What you should do. The entries below contain a line with "На вкладці Alarms" and a line with "- Tag Name – назва тегу тривоги.". Retype exactly everything from the first down to the second, both included, and nothing else.

:::::

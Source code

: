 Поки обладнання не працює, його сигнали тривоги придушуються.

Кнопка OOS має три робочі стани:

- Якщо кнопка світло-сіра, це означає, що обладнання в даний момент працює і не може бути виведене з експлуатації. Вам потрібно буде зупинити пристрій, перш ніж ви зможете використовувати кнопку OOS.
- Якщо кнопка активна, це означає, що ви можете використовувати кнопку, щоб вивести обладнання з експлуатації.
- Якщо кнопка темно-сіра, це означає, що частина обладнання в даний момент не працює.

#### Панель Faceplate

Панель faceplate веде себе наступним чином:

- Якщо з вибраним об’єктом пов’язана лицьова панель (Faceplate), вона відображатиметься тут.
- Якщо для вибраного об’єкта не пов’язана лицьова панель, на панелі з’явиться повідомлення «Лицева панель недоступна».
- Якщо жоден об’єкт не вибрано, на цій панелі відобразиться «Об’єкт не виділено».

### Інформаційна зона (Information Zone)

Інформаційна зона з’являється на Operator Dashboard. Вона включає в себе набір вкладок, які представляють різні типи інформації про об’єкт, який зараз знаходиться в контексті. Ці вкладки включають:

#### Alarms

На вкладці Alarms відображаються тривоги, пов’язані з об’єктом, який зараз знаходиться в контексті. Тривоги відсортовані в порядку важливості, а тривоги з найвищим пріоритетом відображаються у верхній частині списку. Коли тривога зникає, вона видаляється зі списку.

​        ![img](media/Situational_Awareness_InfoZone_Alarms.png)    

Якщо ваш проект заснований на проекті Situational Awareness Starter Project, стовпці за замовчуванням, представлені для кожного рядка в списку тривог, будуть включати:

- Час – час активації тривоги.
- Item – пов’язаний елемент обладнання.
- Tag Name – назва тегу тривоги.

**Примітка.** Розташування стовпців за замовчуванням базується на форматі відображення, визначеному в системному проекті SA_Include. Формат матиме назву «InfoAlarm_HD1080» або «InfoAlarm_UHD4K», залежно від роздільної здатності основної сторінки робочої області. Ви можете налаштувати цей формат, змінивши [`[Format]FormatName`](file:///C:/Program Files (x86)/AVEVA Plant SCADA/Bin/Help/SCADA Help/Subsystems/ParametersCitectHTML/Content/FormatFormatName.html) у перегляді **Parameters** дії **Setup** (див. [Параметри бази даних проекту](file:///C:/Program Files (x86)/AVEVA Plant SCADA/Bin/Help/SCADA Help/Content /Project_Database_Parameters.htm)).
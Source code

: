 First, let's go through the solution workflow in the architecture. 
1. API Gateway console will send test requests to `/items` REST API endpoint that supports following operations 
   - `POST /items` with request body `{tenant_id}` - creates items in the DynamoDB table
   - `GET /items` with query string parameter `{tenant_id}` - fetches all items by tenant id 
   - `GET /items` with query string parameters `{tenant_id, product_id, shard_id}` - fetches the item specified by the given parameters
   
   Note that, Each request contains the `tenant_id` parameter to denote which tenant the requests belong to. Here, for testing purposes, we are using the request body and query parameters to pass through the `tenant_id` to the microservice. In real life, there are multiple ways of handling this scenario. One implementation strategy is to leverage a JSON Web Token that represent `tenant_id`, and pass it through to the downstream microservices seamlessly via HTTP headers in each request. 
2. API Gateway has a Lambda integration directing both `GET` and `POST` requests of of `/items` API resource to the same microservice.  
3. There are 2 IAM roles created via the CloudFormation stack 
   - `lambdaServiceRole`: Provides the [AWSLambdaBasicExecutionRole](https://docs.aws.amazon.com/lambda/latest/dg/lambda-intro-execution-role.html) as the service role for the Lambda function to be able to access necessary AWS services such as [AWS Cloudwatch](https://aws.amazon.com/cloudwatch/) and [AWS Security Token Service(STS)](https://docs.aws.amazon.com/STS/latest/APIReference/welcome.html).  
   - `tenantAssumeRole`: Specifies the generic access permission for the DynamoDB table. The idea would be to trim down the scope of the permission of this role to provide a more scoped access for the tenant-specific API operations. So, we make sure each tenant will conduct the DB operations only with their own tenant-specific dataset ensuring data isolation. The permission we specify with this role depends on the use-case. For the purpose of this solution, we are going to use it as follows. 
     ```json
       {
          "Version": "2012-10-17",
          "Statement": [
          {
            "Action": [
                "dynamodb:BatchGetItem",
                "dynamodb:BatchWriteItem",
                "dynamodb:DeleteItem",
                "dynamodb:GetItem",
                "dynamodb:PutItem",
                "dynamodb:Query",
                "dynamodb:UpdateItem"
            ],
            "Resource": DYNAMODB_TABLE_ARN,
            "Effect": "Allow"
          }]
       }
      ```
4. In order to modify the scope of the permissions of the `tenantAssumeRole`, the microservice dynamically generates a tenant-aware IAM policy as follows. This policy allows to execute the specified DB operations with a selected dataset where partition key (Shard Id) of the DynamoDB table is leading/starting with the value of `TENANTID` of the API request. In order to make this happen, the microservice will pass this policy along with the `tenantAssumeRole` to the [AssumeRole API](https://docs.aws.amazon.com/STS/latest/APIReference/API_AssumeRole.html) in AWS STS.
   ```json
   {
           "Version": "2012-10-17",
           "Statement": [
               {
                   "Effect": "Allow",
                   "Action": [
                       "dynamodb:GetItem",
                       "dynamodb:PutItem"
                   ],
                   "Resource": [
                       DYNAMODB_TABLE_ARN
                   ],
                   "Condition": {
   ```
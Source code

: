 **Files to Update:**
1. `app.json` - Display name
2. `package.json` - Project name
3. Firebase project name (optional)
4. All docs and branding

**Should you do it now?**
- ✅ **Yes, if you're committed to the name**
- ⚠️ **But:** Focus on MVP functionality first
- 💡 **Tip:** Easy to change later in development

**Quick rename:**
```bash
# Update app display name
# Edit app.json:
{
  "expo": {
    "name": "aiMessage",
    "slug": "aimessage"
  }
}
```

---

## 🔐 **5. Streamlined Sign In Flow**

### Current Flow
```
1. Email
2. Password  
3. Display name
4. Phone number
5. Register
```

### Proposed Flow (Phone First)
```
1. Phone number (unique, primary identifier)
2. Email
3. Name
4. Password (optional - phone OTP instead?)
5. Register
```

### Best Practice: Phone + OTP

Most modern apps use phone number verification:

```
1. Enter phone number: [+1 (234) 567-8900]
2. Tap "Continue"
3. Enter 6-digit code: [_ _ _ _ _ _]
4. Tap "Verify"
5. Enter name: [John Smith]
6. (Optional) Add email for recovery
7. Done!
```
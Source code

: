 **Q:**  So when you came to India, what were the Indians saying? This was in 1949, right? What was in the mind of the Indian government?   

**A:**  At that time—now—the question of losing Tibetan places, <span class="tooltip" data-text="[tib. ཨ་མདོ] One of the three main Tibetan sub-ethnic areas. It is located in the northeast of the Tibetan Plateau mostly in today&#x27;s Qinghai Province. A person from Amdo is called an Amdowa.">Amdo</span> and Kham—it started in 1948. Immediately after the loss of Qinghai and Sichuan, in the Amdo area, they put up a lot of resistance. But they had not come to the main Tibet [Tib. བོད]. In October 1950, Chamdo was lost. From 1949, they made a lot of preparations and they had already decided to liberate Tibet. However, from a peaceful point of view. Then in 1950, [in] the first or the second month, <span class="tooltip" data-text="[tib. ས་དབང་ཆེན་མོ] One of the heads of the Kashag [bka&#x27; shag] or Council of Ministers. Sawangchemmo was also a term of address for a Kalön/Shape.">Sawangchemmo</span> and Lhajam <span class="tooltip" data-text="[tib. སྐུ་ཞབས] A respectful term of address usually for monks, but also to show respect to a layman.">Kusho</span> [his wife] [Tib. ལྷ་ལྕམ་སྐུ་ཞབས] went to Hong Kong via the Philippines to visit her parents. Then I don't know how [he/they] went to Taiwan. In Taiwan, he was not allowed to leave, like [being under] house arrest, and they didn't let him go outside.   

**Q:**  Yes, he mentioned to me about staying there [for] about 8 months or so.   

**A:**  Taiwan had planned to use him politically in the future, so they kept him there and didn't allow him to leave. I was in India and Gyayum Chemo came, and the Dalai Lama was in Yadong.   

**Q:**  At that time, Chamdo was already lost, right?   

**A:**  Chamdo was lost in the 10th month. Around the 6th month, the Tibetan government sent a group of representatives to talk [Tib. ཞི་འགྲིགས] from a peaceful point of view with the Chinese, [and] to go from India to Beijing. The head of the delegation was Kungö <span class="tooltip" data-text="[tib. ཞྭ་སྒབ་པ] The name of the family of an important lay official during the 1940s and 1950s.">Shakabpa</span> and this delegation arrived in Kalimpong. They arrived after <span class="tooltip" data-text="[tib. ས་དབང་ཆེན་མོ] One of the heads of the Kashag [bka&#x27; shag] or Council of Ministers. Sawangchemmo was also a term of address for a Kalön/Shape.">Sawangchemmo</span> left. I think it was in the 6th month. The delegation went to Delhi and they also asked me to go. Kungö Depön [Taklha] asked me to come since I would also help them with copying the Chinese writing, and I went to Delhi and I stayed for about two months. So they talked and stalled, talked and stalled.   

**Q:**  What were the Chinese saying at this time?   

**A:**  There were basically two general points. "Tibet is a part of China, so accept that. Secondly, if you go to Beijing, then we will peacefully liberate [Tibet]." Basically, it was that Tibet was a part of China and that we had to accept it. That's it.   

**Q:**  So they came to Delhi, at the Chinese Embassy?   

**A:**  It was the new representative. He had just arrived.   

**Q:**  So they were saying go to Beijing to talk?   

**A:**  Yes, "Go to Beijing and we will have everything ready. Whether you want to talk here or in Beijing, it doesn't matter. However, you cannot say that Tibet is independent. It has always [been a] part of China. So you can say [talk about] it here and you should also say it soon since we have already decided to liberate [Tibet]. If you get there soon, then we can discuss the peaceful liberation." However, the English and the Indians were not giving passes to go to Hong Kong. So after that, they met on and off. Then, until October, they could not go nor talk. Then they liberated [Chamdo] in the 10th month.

:::::

Exercise answer.
На вкладці Alarms відображаються тривоги, пов’язані з об’єктом, який зараз знаходиться в контексті. Тривоги відсортовані в порядку важливості, а тривоги з найвищим пріоритетом відображаються у верхній частині списку. Коли тривога зникає, вона видаляється зі списку.

​        ![img](media/Situational_Awareness_InfoZone_Alarms.png)    

Якщо ваш проект заснований на проекті Situational Awareness Starter Project, стовпці за замовчуванням, представлені для кожного рядка в списку тривог, будуть включати:

- Час – час активації тривоги.
- Item – пов’язаний елемент обладнання.
- Tag Name – назва тегу тривоги.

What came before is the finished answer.